Many of the scenes in Sense of Water were constructed by gathering Nordic landscapes, printing them on fabric, and installing them within the bottom of a swimming pool. Majuri’s female protagonists plunge headlong beneath the surface, becoming as much a part of the mirage as the flattened terrain pasted across the base of the pool. With Majuri presiding over the scene, the figures are animated by the rippling of the water, which obscures the boundaries between what’s really there and what’s imagined.

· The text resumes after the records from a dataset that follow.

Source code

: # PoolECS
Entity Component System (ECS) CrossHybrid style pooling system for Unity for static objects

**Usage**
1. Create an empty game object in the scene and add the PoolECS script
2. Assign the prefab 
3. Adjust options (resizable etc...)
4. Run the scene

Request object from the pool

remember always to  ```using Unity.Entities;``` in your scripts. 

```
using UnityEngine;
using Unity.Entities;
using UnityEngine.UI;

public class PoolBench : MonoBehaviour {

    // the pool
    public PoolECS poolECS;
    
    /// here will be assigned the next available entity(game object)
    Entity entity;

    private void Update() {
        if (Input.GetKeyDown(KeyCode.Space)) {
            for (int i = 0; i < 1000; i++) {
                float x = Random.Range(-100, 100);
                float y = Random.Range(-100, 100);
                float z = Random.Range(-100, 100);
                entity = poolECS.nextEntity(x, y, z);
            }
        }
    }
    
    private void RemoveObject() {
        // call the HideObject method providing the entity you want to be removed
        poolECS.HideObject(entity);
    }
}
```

Inspired by Nordic mythology, Majuri’s manifold characters occupy a fantastical realm somewhere between that of the mermaids and the sirens. There’s a wistfulness and sorrow in Sense of Water that recalls the grief of the Irish, Scottish, and Icelandic selkies, female creatures who cast off their seal skins to live on shore with their human lovers. As the folktale goes, the selkie cannot resist forsaking her family returning to the sea and the to inky darkness from whence she came.

With this book, Majuri asks that we hold our breath and brave the strange and unfamiliar currents of the human psyche. Only here, she suggests, will we find the secrets long buried by our ancestors, twinkling beneath the waves like forgotten gemstones.

To reserve your copy of Sense of Water, please visit Majuri’s Indiegogo page.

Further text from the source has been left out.